Replacement Words: Two thousand, Five hundred, Fifty

7. Very

We can find this ‘very’ overused word page after page. He’s very upset. The pizza was very hot. You have two options for replacing this overused word. The first option is to cross out ‘very’. This word rarely changes a sentence. You can cross out the word and still have an intact sentence. You can also replace this word with a more exciting, descriptive word.

Replacement Words: Certainly, Deeply, Astonishingly

To become an influential writer, you need to stand out. Replace overused words as a start.
To become an influential writer, you need to stand out. Replace overused words as a start.
Photo by Ross Findon on Unsplash

8. New

This is the overused word used to describe the latest and greatest. Don’t use ‘new’ when telling us about something recently acquired. When did they get it? How ‘new’ is it? Replace ‘new’ with a date, or a description of the quality. Those words will place more value on a ‘new’ object.

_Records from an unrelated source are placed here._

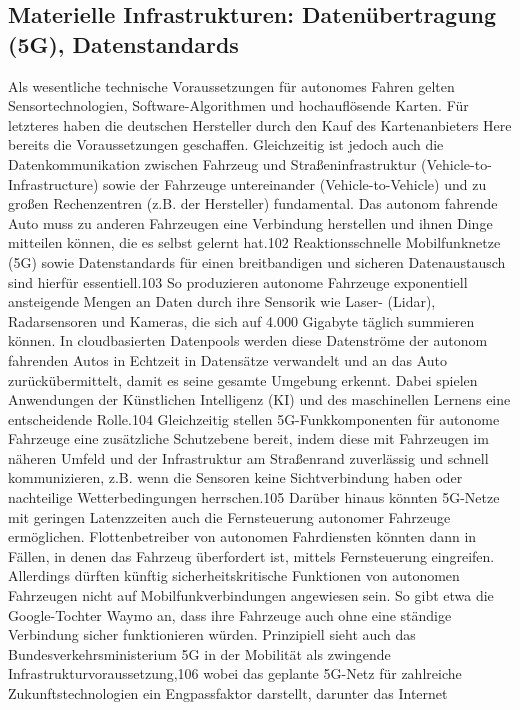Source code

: \subsection{Materielle Infrastrukturen: Datenübertragung (5G), Datenstandards}
Als wesentliche technische Voraussetzungen für autonomes Fahren gelten Sensortechnologien, Software-Algorithmen und hochauflösende Karten. Für letzteres
haben die deutschen Hersteller durch den Kauf des Kartenanbieters Here bereits
die Voraussetzungen geschaffen. Gleichzeitig ist jedoch auch die Datenkommunikation zwischen Fahrzeug und Straßeninfrastruktur (Vehicle-to-Infrastructure) sowie der Fahrzeuge untereinander (Vehicle-to-Vehicle) und zu großen Rechenzentren (z.B. der Hersteller) fundamental. Das autonom fahrende Auto muss zu anderen
Fahrzeugen eine Verbindung herstellen und ihnen Dinge mitteilen können, die es
selbst gelernt hat.102 Reaktionsschnelle Mobilfunknetze (5G) sowie Datenstandards
für einen breitbandigen und sicheren Datenaustausch sind hierfür essentiell.103
So produzieren autonome Fahrzeuge exponentiell ansteigende Mengen an Daten
durch ihre Sensorik wie Laser- (Lidar), Radarsensoren und Kameras, die sich auf
4.000 Gigabyte täglich summieren können. In cloudbasierten Datenpools werden
diese Datenströme der autonom fahrenden Autos in Echtzeit in Datensätze verwandelt und an das Auto zurückübermittelt, damit es seine gesamte Umgebung
erkennt. Dabei spielen Anwendungen der Künstlichen Intelligenz (KI) und des
maschinellen Lernens eine entscheidende Rolle.104
Gleichzeitig stellen 5G-Funkkomponenten für autonome Fahrzeuge eine
zusätzliche Schutzebene bereit, indem diese mit Fahrzeugen im näheren Umfeld
und der Infrastruktur am Straßenrand zuverlässig und schnell kommunizieren,
z.B. wenn die Sensoren keine Sichtverbindung haben oder nachteilige Wetterbedingungen herrschen.105 Darüber hinaus könnten 5G-Netze mit geringen Latenzzeiten auch die Fernsteuerung autonomer Fahrzeuge ermöglichen. Flottenbetreiber
von autonomen Fahrdiensten könnten dann in Fällen, in denen das Fahrzeug überfordert ist, mittels Fernsteuerung eingreifen. Allerdings dürften künftig sicherheitskritische Funktionen von autonomen Fahrzeugen nicht auf Mobilfunkverbindungen angewiesen sein. So gibt etwa die Google-Tochter Waymo an, dass ihre
Fahrzeuge auch ohne eine ständige Verbindung sicher funktionieren würden.
Prinzipiell sieht auch das Bundesverkehrsministerium 5G in der Mobilität als
zwingende Infrastrukturvoraussetzung,106 wobei das geplante 5G-Netz für zahlreiche Zukunftstechnologien ein Engpassfaktor darstellt, darunter das Internet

Replacement Words: Latest, State-of-the-Art

9. Things

What things? Every time you use the word ‘things’ your readers will get confused. ‘Things’ is such a vague, overused word. Readers want to know what ‘things’ you’re referring to. Replace this overused word with something more descriptive. Instead of saying, “I brought some things too.”, tell us “I brought bottled water, trail mix, and a compass.”

Replacement Words: Belongings, Clothes, Food, etc.

10. Right

We’re turning right at the intersection. That’s the one instance when the word ‘right’ should be used. Other than that, replace this overused word with something more exciting. Instead of saying, “I was right.” Tell us, “Of course my answers were correct.” It’s much more descriptive than using another overused word.